╭──

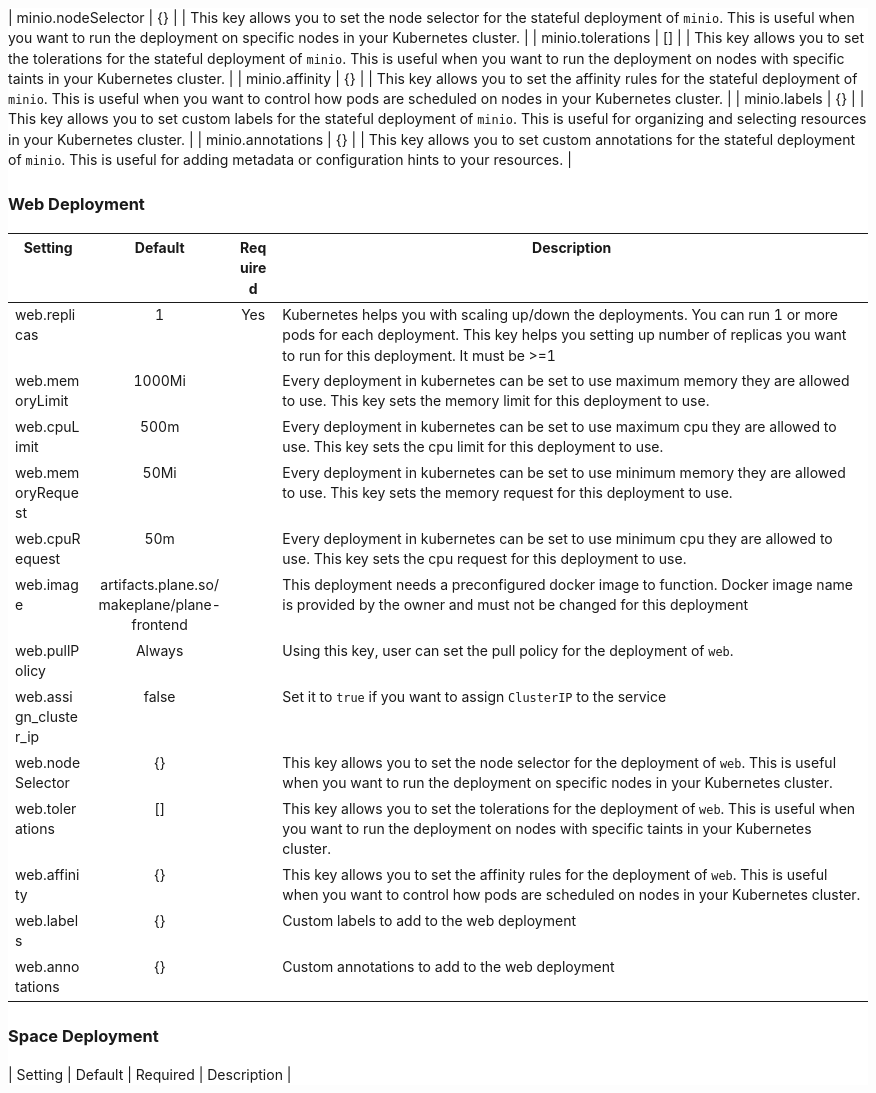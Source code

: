| minio.nodeSelector           |                {}                 |          | This key allows you to set the node selector for the stateful deployment of `minio`. This is useful when you want to run the deployment on specific nodes in your Kubernetes cluster.                                                                                                                                                                    |
| minio.tolerations            |                []                 |          | This key allows you to set the tolerations for the stateful deployment of `minio`. This is useful when you want to run the deployment on nodes with specific taints in your Kubernetes cluster.                                                                                                                                                          |
| minio.affinity               |                {}                 |          | This key allows you to set the affinity rules for the stateful deployment of `minio`. This is useful when you want to control how pods are scheduled on nodes in your Kubernetes cluster.                                                                                                                                                                |
| minio.labels | {} |  | This key allows you to set custom labels for the stateful deployment of `minio`. This is useful for organizing and selecting resources in your Kubernetes cluster. |
| minio.annotations | {} |  | This key allows you to set custom annotations for the stateful deployment of `minio`. This is useful for adding metadata or configuration hints to your resources. |


### Web Deployment

| Setting               |                   Default                   | Required | Description                                                                                                                                                                                                     |
| --------------------- | :-----------------------------------------: | :------: | --------------------------------------------------------------------------------------------------------------------------------------------------------------------------------------------------------------- |
| web.replicas          |                      1                      |   Yes    | Kubernetes helps you with scaling up/down the deployments. You can run 1 or more pods for each deployment. This key helps you setting up number of replicas you want to run for this deployment. It must be >=1 |
| web.memoryLimit       |                   1000Mi                    |          | Every deployment in kubernetes can be set to use maximum memory they are allowed to use. This key sets the memory limit for this deployment to use.                                                             |
| web.cpuLimit          |                    500m                     |          | Every deployment in kubernetes can be set to use maximum cpu they are allowed to use. This key sets the cpu limit for this deployment to use.                                                                   |
| web.memoryRequest     |                    50Mi                     |          | Every deployment in kubernetes can be set to use minimum memory they are allowed to use. This key sets the memory request for this deployment to use.                                                           |
| web.cpuRequest        |                     50m                     |          | Every deployment in kubernetes can be set to use minimum cpu they are allowed to use. This key sets the cpu request for this deployment to use.                                                                 |
| web.image             | artifacts.plane.so/makeplane/plane-frontend |          | This deployment needs a preconfigured docker image to function. Docker image name is provided by the owner and must not be changed for this deployment                                                          |
| web.pullPolicy        |                   Always                    |          | Using this key, user can set the pull policy for the deployment of `web`.                                                                                                                                       |
| web.assign_cluster_ip |                    false                    |          | Set it to `true` if you want to assign `ClusterIP` to the service                                                                                                                                               |
| web.nodeSelector      |                     {}                      |          | This key allows you to set the node selector for the deployment of `web`. This is useful when you want to run the deployment on specific nodes in your Kubernetes cluster.                                      |
| web.tolerations       |                     []                      |          | This key allows you to set the tolerations for the deployment of `web`. This is useful when you want to run the deployment on nodes with specific taints in your Kubernetes cluster.                            |
| web.affinity          |                     {}                      |          | This key allows you to set the affinity rules for the deployment of `web`. This is useful when you want to control how pods are scheduled on nodes in your Kubernetes cluster.                                  |
| web.labels | {} |  | Custom labels to add to the web deployment |
| web.annotations | {} |  | Custom annotations to add to the web deployment |

### Space Deployment

| Setting                 |                 Default                  | Required | Description                                                                                                                                                                                                     |
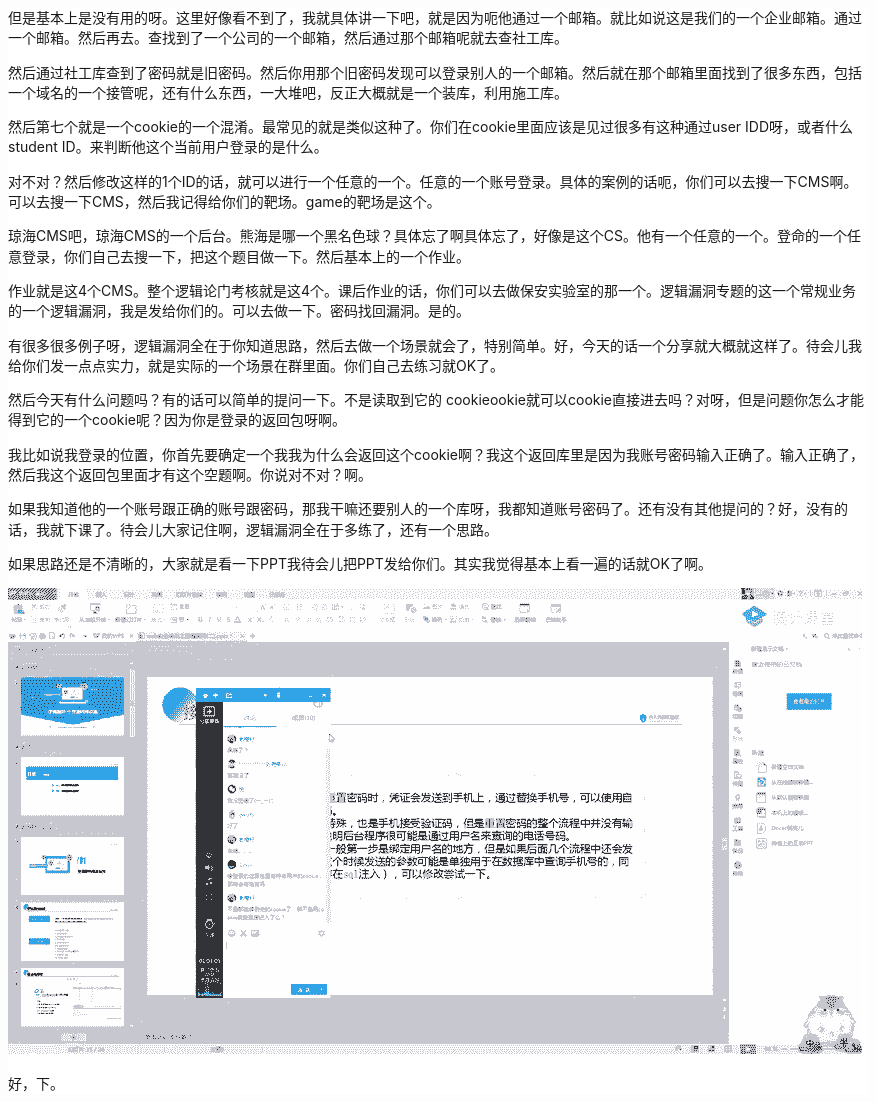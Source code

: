 但是基本上是没有用的呀。这里好像看不到了，我就具体讲一下吧，就是因为呃他通过一个邮箱。就比如说这是我们的一个企业邮箱。通过一个邮箱。然后再去。查找到了一个公司的一个邮箱，然后通过那个邮箱呢就去查社工库。

然后通过社工库查到了密码就是旧密码。然后你用那个旧密码发现可以登录别人的一个邮箱。然后就在那个邮箱里面找到了很多东西，包括一个域名的一个接管呢，还有什么东西，一大堆吧，反正大概就是一个装库，利用施工库。

然后第七个就是一个cookie的一个混淆。最常见的就是类似这种了。你们在cookie里面应该是见过很多有这种通过user IDD呀，或者什么student ID。来判断他这个当前用户登录的是什么。

对不对？然后修改这样的1个ID的话，就可以进行一个任意的一个。任意的一个账号登录。具体的案例的话呃，你们可以去搜一下CMS啊。可以去搜一下CMS，然后我记得给你们的靶场。game的靶场是这个。

琼海CMS吧，琼海CMS的一个后台。熊海是哪一个黑名色球？具体忘了啊具体忘了，好像是这个CS。他有一个任意的一个。登命的一个任意登录，你们自己去搜一下，把这个题目做一下。然后基本上的一个作业。

作业就是这4个CMS。整个逻辑论门考核就是这4个。课后作业的话，你们可以去做保安实验室的那一个。逻辑漏洞专题的这一个常规业务的一个逻辑漏洞，我是发给你们的。可以去做一下。密码找回漏洞。是的。

有很多很多例子呀，逻辑漏洞全在于你知道思路，然后去做一个场景就会了，特别简单。好，今天的话一个分享就大概就这样了。待会儿我给你们发一点点实力，就是实际的一个场景在群里面。你们自己去练习就OK了。

然后今天有什么问题吗？有的话可以简单的提问一下。不是读取到它的 cookieookie就可以cookie直接进去吗？对呀，但是问题你怎么才能得到它的一个cookie呢？因为你是登录的返回包呀啊。

我比如说我登录的位置，你首先要确定一个我我为什么会返回这个cookie啊？我这个返回库里是因为我账号密码输入正确了。输入正确了，然后我这个返回包里面才有这个空题啊。你说对不对？啊。

如果我知道他的一个账号跟正确的账号跟密码，那我干嘛还要别人的一个库呀，我都知道账号密码了。还有没有其他提问的？好，没有的话，我就下课了。待会儿大家记住啊，逻辑漏洞全在于多练了，还有一个思路。

如果思路还是不清晰的，大家就是看一下PPT我待会儿把PPT发给你们。其实我觉得基本上看一遍的话就OK了啊。



![](img/3d784593338cd96b447efa7603bd91f3_21.png)

好，下。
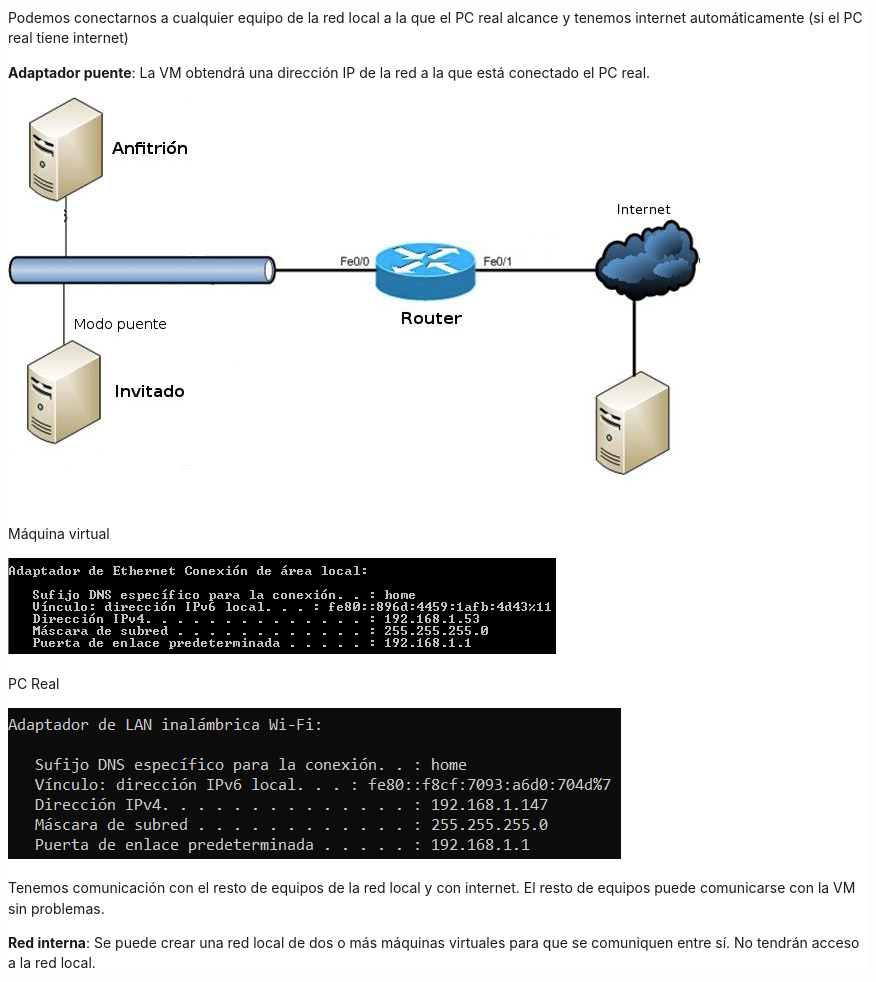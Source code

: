 Podemos conectarnos a cualquier equipo de la red local a la que el PC real alcance y tenemos internet automáticamente (si el PC real tiene internet)

**Adaptador puente**: La VM obtendrá una dirección IP de la red a la que está conectado el PC real.

![imagen13](./img/imagen13.png)

Máquina virtual

![imagen14](./img/imagen14.png)

PC Real

![imagen15](./img/imagen15.png)

Tenemos comunicación con el resto de equipos de la red local y con internet. El resto de equipos puede comunicarse con la VM sin problemas.

**Red interna**: Se puede crear una red local de dos o más máquinas virtuales para que se comuniquen entre sí. No tendrán acceso a la red local.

╰──

Among the entries above, copy exactly only the lines starting with the one containing "selector for the stateful" and going through the one containing "tolerations for the stateful", both ends included.

:| minio.nodeSelector           |                {}                 |          | This key allows you to set the node selector for the stateful deployment of `minio`. This is useful when you want to run the deployment on specific nodes in your Kubernetes cluster.                                                                                                                                                                    |
| minio.tolerations            |                []                 |          | This key allows you to set the tolerations for the stateful deployment of `minio`. This is useful when you want to run the deployment on nodes with specific taints in your Kubernetes cluster.                                                                                                                                                          |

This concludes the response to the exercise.